- **Input for this task**
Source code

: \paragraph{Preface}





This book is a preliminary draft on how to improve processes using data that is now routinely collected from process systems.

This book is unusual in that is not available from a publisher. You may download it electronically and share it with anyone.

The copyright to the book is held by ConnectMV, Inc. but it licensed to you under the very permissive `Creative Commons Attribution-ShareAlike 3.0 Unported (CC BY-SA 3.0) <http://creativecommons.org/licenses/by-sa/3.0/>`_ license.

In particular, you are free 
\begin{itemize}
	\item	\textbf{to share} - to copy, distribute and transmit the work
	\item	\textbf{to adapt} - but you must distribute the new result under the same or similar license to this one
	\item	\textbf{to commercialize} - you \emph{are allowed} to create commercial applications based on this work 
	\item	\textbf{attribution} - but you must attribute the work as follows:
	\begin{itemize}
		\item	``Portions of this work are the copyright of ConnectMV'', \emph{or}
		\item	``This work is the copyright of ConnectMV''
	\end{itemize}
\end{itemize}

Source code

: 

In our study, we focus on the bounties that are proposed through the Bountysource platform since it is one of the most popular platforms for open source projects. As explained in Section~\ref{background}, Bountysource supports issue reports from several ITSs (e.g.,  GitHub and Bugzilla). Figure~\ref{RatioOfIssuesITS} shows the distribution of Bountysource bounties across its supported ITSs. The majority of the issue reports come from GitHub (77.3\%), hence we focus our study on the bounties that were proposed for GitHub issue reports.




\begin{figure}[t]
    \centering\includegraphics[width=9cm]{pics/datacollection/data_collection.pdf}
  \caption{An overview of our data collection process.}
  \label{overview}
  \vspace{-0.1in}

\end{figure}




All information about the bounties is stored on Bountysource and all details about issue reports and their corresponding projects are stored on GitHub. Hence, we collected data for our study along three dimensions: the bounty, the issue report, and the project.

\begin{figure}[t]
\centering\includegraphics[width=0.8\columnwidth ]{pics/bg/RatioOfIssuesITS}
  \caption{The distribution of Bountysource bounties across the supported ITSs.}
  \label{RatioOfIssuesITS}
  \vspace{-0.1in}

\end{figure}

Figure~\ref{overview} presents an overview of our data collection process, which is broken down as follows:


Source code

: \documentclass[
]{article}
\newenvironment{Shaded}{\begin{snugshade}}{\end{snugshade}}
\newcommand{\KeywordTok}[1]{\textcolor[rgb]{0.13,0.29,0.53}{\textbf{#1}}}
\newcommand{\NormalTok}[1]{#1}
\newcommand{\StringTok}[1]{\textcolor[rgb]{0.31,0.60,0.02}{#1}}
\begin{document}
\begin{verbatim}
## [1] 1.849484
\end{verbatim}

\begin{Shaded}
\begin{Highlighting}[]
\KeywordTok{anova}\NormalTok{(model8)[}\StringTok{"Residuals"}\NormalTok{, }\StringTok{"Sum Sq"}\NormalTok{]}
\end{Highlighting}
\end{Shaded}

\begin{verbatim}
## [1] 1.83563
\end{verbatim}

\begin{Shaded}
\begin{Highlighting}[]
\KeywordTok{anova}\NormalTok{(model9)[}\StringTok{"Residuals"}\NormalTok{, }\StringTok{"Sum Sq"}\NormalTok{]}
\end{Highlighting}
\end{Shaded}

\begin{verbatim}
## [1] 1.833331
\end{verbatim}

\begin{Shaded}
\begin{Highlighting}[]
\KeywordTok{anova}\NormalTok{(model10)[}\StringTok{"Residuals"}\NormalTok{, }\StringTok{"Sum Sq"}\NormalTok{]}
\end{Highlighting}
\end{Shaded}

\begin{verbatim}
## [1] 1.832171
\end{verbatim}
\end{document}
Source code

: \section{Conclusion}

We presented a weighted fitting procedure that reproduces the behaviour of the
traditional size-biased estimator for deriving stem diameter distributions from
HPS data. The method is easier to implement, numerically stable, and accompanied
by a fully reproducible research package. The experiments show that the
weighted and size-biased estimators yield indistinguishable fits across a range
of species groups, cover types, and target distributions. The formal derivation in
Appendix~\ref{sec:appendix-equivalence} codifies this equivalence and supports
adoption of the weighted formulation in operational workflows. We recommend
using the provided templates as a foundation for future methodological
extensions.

- **What the task requires**
Wherever the string "distributions" occurs in the records, copy the line it is in.

- **Exercise answer**
traditional size-biased estimator for deriving stem diameter distributions from
of species groups, cover types, and target distributions. The formal derivation in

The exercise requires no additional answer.